[Document images with source code]

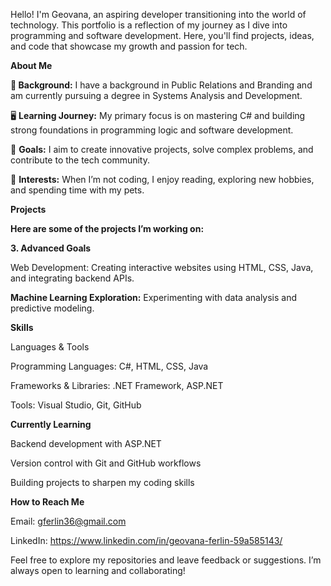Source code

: 

Hello! I'm Geovana, an aspiring developer transitioning into the world of technology. This portfolio is a reflection of my journey as I dive into programming and software development. Here, you'll find projects, ideas, and code that showcase my growth and passion for tech.

**About Me**

**🌟 Background:** I have a background in Public Relations and Branding and am currently pursuing a degree in Systems Analysis and Development.

🖥️ **Learning Journey:** My primary focus is on mastering C# and building strong foundations in programming logic and software development.

🎯 **Goals:** I aim to create innovative projects, solve complex problems, and contribute to the tech community.

🌱 **Interests:** When I’m not coding, I enjoy reading, exploring new hobbies, and spending time with my pets.

**Projects**

**Here are some of the projects I’m working on:**


**3. Advanced Goals**

Web Development: Creating interactive websites using HTML, CSS, Java, and integrating backend APIs.

**Machine Learning Exploration:** Experimenting with data analysis and predictive modeling.

**Skills**

Languages & Tools

Programming Languages: C#, HTML, CSS, Java

Frameworks & Libraries: .NET Framework, ASP.NET

Tools: Visual Studio, Git, GitHub

**Currently Learning**

Backend development with ASP.NET

Version control with Git and GitHub workflows

Building projects to sharpen my coding skills

**How to Reach Me**

Email: gferlin36@gmail.com

LinkedIn: https://www.linkedin.com/in/geovana-ferlin-59a585143/


Feel free to explore my repositories and leave feedback or suggestions. I’m always open to learning and collaborating!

> [Task to carry out]:
Could you output all the entries above exactly as written, leaving out the pictures?

> [Task result]:
Source code

: 

Hello! I'm Geovana, an aspiring developer transitioning into the world of technology. This portfolio is a reflection of my journey as I dive into programming and software development. Here, you'll find projects, ideas, and code that showcase my growth and passion for tech.

**About Me**

**🌟 Background:** I have a background in Public Relations and Branding and am currently pursuing a degree in Systems Analysis and Development.

🖥️ **Learning Journey:** My primary focus is on mastering C# and building strong foundations in programming logic and software development.

🎯 **Goals:** I aim to create innovative projects, solve complex problems, and contribute to the tech community.

🌱 **Interests:** When I’m not coding, I enjoy reading, exploring new hobbies, and spending time with my pets.

**Projects**

**Here are some of the projects I’m working on:**


**3. Advanced Goals**

Web Development: Creating interactive websites using HTML, CSS, Java, and integrating backend APIs.

**Machine Learning Exploration:** Experimenting with data analysis and predictive modeling.

**Skills**

Languages & Tools

Programming Languages: C#, HTML, CSS, Java

Frameworks & Libraries: .NET Framework, ASP.NET

Tools: Visual Studio, Git, GitHub

**Currently Learning**

Backend development with ASP.NET

Version control with Git and GitHub workflows

Building projects to sharpen my coding skills

**How to Reach Me**

Email: gferlin36@gmail.com

LinkedIn: https://www.linkedin.com/in/geovana-ferlin-59a585143/


Feel free to explore my repositories and leave feedback or suggestions. I’m always open to learning and collaborating!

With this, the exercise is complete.